Teapot I 1993 30" x 24" oil on panel
The Surface Qualities of an Object
In this first section, we will be looking at the emanations of objects. Presently, our way of seeing deals mainly with the surface of forms—an object’s size, shape, color, and the material it is made of, as well as the effects of light and shadow on its surfaces. Most studies of vision begin and end here. On this level, objects are perceived in their most dense state and are usually thought of as no more than inert matter.

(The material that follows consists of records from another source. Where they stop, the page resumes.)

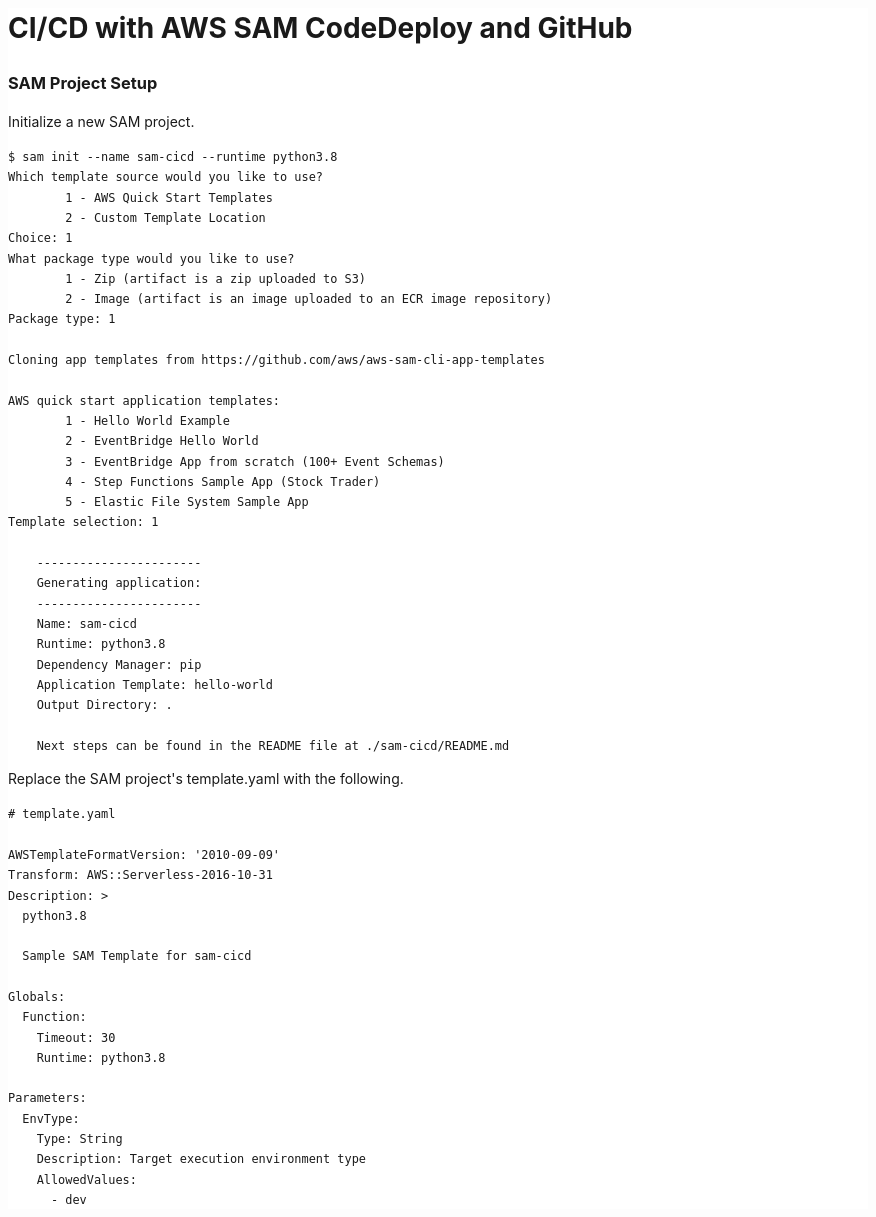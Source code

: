 # CI/CD with AWS SAM CodeDeploy and GitHub



### SAM Project Setup

Initialize a new SAM project.

```
$ sam init --name sam-cicd --runtime python3.8
Which template source would you like to use?
        1 - AWS Quick Start Templates
        2 - Custom Template Location
Choice: 1
What package type would you like to use?
        1 - Zip (artifact is a zip uploaded to S3)
        2 - Image (artifact is an image uploaded to an ECR image repository)
Package type: 1

Cloning app templates from https://github.com/aws/aws-sam-cli-app-templates

AWS quick start application templates:
        1 - Hello World Example
        2 - EventBridge Hello World
        3 - EventBridge App from scratch (100+ Event Schemas)
        4 - Step Functions Sample App (Stock Trader)
        5 - Elastic File System Sample App
Template selection: 1

    -----------------------
    Generating application:
    -----------------------
    Name: sam-cicd
    Runtime: python3.8
    Dependency Manager: pip
    Application Template: hello-world
    Output Directory: .
    
    Next steps can be found in the README file at ./sam-cicd/README.md
```


Replace the SAM project's template.yaml with the following.

```
# template.yaml

AWSTemplateFormatVersion: '2010-09-09'
Transform: AWS::Serverless-2016-10-31
Description: >
  python3.8

  Sample SAM Template for sam-cicd

Globals:
  Function:
    Timeout: 30
    Runtime: python3.8

Parameters:
  EnvType:
    Type: String
    Description: Target execution environment type
    AllowedValues:
      - dev
```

As we open to the experience of emanations, we start to enter a world of higher energy and life. There is no part of an object that is not emanating an energy or a "note." You can see a visual equivalent of this in infrared photography where different frequencies of energy emanate from and extend beyond the edges of the form.
Saddle I 1989 40" x 27" oil on canvas
The Emanations of an Object
The following three paintings of this Southwestern still life are done as a set. Here I was exploring how far I could go in expressing the emanations I was perceiving from the objects in the still life.
Western Still Life I 2015 14" x 18" oil on panel
Here the emanations are portrayed more subtly with the main emphasis being on surface qualities.
Western Still Life - Energetic Study 2015
6.5" x 8.5" mixed media on paper
In this painting, the emphasis is on the emanations of the objects as well as their energy essence with no consideration for surface detail. At this stage, unlike the above painting, "Western Still Life I." I spent more time looking and feeling than painting.
The following quote from Albert Einstein, receiver of the 1921 Nobel Prize in Physics, who developed the theory of relativity, appears next to this piece in my traveling museum exhibit:
“What we have called matter is energy, whose vibration has been so lowered as to be perceptible to the senses. There is no matter.”
One of the main ways emanations can be expressed in painting is by manipulating the color of an object. For example, parts of a green apple can actually have the emanations of the energy of yellow, orange, or violet instead. One of the greatest masters in using modified color, shading, and brush stroke to portray the life and emanations of objects was Paul Cézanne.
Western Still Life-High Energy 2015
14" x 18" mixed media on canvas
Here there is a little more consideration for surface detail, yet the emphasis is on emanations, and they are expressed using color and the implied "speed" of the brush strokes. Though it seems exaggerated, the more one looks at emanations the stronger they become.
Emanations can be brought into focus through the act of giving them expression. A few years ago I was giving a child an art lesson out in the foothills of the Sierra Mountains. I told the child, who also studied the violin, that before he began to paint, to feel the emanations coming from the rolling hills, the trees and the terraces of grape vines. I walked away for a few moments and when I returned I was surprised to see the child rocking back and forth as he looked at the landscape beyond. As I drew closer, I could hear him happily humming. When I asked him what he was doing, he responded quite enthusiastically, “I am playing the landscape.”
For this little boy, the emanations of the landscape became more alive as he played them on his imaginary violin.
Emanations - Log Bridges 2009
8" x 10" watercolor & crayon on paper
In the drawing I used line to express directly the sense of emanations. One’s interpretation of emanations, however, does not have to be as conspicuous as in this example and can actually be quite subtle.